**Exercise brief:** The word "second" marks the lines to find; copy every such line from the data below.

[Data excerpts]

────

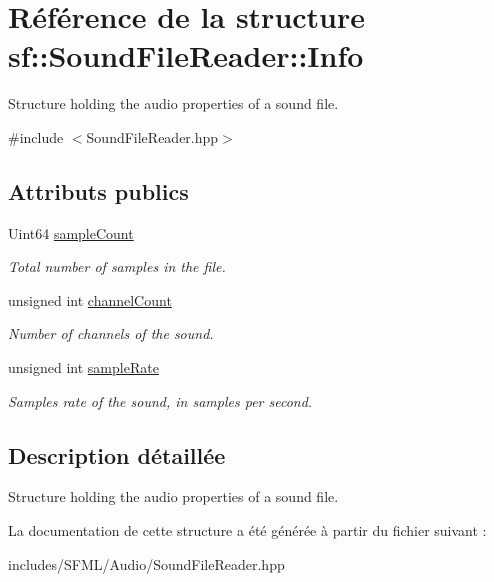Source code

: \hypertarget{structsf_1_1SoundFileReader_1_1Info}{}\section{Référence de la structure sf\+:\+:Sound\+File\+Reader\+:\+:Info}
\label{structsf_1_1SoundFileReader_1_1Info}


Structure holding the audio properties of a sound file.  




{\ttfamily \#include $<$Sound\+File\+Reader.\+hpp$>$}

\subsection*{Attributs publics}
\begin{DoxyCompactItemize}
\item 
\mbox{\label{structsf_1_1SoundFileReader_1_1Info_a74b40b4693d7000571484736d1367167}} 
Uint64 \hyperlink{structsf_1_1SoundFileReader_1_1Info_a74b40b4693d7000571484736d1367167}{sample\+Count}
\begin{DoxyCompactList}\small\item\em Total number of samples in the file. \end{DoxyCompactList}\item 
\mbox{\label{structsf_1_1SoundFileReader_1_1Info_ac748bb30768d1a3caf329e95d31d6d2a}} 
unsigned int \hyperlink{structsf_1_1SoundFileReader_1_1Info_ac748bb30768d1a3caf329e95d31d6d2a}{channel\+Count}
\begin{DoxyCompactList}\small\item\em Number of channels of the sound. \end{DoxyCompactList}\item 
\mbox{\label{structsf_1_1SoundFileReader_1_1Info_a06ef71c19e7de190b294ae02c361f752}} 
unsigned int \hyperlink{structsf_1_1SoundFileReader_1_1Info_a06ef71c19e7de190b294ae02c361f752}{sample\+Rate}
\begin{DoxyCompactList}\small\item\em Samples rate of the sound, in samples per second. \end{DoxyCompactList}\end{DoxyCompactItemize}


\subsection{Description détaillée}
Structure holding the audio properties of a sound file. 

La documentation de cette structure a été générée à partir du fichier suivant \+:\begin{DoxyCompactItemize}
\item 
includes/\+S\+F\+M\+L/\+Audio/Sound\+File\+Reader.\+hpp\end{DoxyCompactItemize}
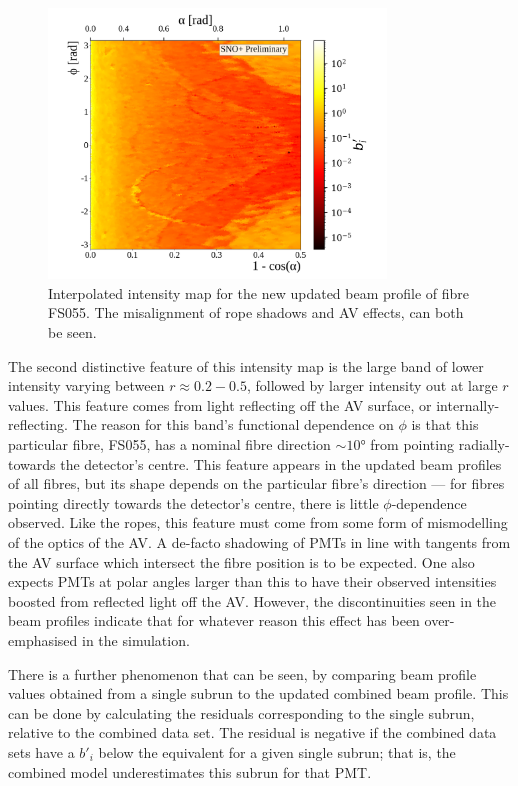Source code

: \begin{figure}
    \centering
    \includegraphics[width=0.8\textwidth]{5_SMELLIESimulation/images/flat_plot_r_FS055_500k_interpolated_beam_profile_full_formatting.png}
    \caption{Interpolated intensity map for the new updated beam profile of fibre FS055. The misalignment of rope shadows and AV effects, can both be seen.}
    \label{fig:updated_beam_profile_sampling}
\end{figure}
The second distinctive feature of this intensity map is the large band of lower intensity varying between $r\approx0.2-0.5$, followed by larger intensity out at large $r$ values. This feature comes from light reflecting off the AV surface, or internally-reflecting. The reason for this band's functional dependence on $\phi$ is that this particular fibre, FS055, has a nominal fibre direction $\sim\ang{10}$ from pointing radially-towards the detector's centre. This feature appears in the updated beam profiles of all fibres, but its shape depends on the particular fibre's direction --- for fibres pointing directly towards the detector's centre, there is little $\phi$-dependence observed. Like the ropes, this feature must come from some form of mismodelling of the optics of the AV. A de-facto shadowing of PMTs in line with tangents from the AV surface which intersect the fibre position is to be expected. One also expects PMTs at polar angles larger than this to have their observed intensities boosted from reflected light off the AV. However, the discontinuities seen in the beam profiles indicate that for whatever reason this effect has been over-emphasised in the simulation.

There is a further phenomenon that can be seen, by comparing beam profile values obtained from a single subrun to the updated combined beam profile. This can be done by calculating the residuals corresponding to the single subrun, relative to the combined data set. The residual is negative if the combined data sets have a $b'_{i}$ below the equivalent for a given single subrun; that is, the combined model underestimates this subrun for that PMT.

────

**Finished exercise:**
\begin{DoxyCompactList}\small\item\em Samples rate of the sound, in samples per second. \end{DoxyCompactList}\end{DoxyCompactItemize}
The second distinctive feature of this intensity map is the large band of lower intensity varying between $r\approx0.2-0.5$, followed by larger intensity out at large $r$ values. This feature comes from light reflecting off the AV surface, or internally-reflecting. The reason for this band's functional dependence on $\phi$ is that this particular fibre, FS055, has a nominal fibre direction $\sim\ang{10}$ from pointing radially-towards the detector's centre. This feature appears in the updated beam profiles of all fibres, but its shape depends on the particular fibre's direction --- for fibres pointing directly towards the detector's centre, there is little $\phi$-dependence observed. Like the ropes, this feature must come from some form of mismodelling of the optics of the AV. A de-facto shadowing of PMTs in line with tangents from the AV surface which intersect the fibre position is to be expected. One also expects PMTs at polar angles larger than this to have their observed intensities boosted from reflected light off the AV. However, the discontinuities seen in the beam profiles indicate that for whatever reason this effect has been over-emphasised in the simulation.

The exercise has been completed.